コビレゴンドウの捕獲
5月3日の朝、メディアの人から取材を受けた.太地でクジラを今年は捕らないといっているがどう思うか?というもので、え?それはイルカ猟のことですか?と聞くと、クジラだ、という。
確か、小型捕鯨船は2隻ともミンククジラを捕りに釧路にいっているはずだし、とそのときには状況を理解できず、自分から捕らないというなら悪いことではないと思うが、それが継続するかどうかはわからないから、もしそういう事態であればそれをきっかけに、中身の議論ができればよい、となんだか間抜けな答えをした。
その後、情報を得て、要するに小型捕鯨船が釧路にいってしまったため、5月からの沿岸小型捕鯨ができなくなったということがわかった。なあんだ。
ところが、翌日、海外からゴンドウを捕獲したというニュースが入った。?確か、追込み猟は4月で終了したはず•••
実は、小型捕鯨で捕獲しないのであれば、と追込みをしているいさなが漁期延長を願い出て、「めでたく」県の許可をえたということらしかった。

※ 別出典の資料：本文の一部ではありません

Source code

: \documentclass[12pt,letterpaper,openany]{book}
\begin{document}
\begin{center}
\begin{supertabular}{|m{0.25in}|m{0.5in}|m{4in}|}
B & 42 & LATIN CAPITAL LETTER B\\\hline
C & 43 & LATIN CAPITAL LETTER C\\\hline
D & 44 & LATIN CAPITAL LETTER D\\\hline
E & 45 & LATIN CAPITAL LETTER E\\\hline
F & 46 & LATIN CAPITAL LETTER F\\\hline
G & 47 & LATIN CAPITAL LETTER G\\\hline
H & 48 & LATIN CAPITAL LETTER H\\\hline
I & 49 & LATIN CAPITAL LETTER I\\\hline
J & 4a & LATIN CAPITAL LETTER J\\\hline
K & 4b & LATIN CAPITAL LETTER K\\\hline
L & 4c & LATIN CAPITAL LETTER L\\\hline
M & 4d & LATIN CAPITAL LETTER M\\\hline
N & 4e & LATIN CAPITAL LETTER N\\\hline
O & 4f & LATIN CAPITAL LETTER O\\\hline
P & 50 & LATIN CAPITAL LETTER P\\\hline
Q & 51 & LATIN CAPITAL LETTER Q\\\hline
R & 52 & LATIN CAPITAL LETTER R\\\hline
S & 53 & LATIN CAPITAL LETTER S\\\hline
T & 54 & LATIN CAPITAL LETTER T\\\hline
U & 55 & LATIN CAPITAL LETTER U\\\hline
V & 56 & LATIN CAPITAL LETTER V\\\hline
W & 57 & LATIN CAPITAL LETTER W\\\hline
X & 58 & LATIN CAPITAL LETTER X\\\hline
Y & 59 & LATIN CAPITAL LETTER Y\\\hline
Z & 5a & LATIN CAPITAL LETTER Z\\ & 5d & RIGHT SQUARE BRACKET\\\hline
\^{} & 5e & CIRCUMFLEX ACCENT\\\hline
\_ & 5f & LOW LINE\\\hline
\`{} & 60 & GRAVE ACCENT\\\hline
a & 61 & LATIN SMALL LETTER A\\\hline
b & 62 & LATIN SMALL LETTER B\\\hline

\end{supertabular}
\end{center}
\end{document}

太地では、この「クジラ」の特に内臓を食し、肉は九州地方に主に販売するということで、町長はこの許可について「追い込み漁が特別に認められたことはたいへんありがたい。これで町全体が潤うと期待している」とコメントしたそうである。(町全体が潤うためにどれほど捕獲するつもりなのかは知らないが)
「伝統文化」の勝利。
ここで少しこの「クジラ」のことを書き記しておきたい。
マゴンドウと呼ばれるのは、マイルカ科のコビレゴンドウのこと。日本沿岸には、2つのタイプのこの(あえていうが)イルカが存在し、三陸あたりにいるやや大きいタッパナガと呼ばれるものと、南の海域のマゴンドウと呼ばれるものとにわかれる。
日本での生態調査は十分行われていないものの、母系社会を構成し、妊娠期間は15(1説に17)ヶ月、1産1仔で成熟する年齢は人間と変わらず、メスの寿命は60歳程度。シャチの推定個体数はこのコビレゴンドウが生活史が似ているからと類推されているので、シャチに似た社会構造をもっているかもしれない。
一度、畠尻湾に捕獲されたコビレゴンドウの鳴き声を聞いた時に、シャチのようなコールだな、と思った覚えがある。
決して繁殖力の旺盛な種ではない。そして、問題は、この種が(特にこの黒潮周辺の個体群が)毎年追込みという方法で群れごと消滅させられているということである。
また、いわゆる海外活動家が騒いでいるため信憑性が薄れてしまったが、このコビレゴンドウの内臓からは、水銀の暫定基準値の数千倍もの水銀が検出され、県は内臓を食べないようにという注意をかつてしたことがある曰く付きのものである。食べる、食べないは個人の自由かもしれないが、こうした激しい化学物質汚染が、当のイルカたちに何の影響も及ぼしていないとは考えにくい。
原発の汚染水放流という新たな危機もある。
人がほかの生物に対して行う害について、もう少し謙虚になれないものか、とつくづく考える。
「個体群の消滅は種の絶滅への一里塚」ということばがあるが、少なくとも、許可を出す県の役人や町の責任者はこうした事実をしっかりと認識し、将来に禍根を残さないよう考えてもらいたい。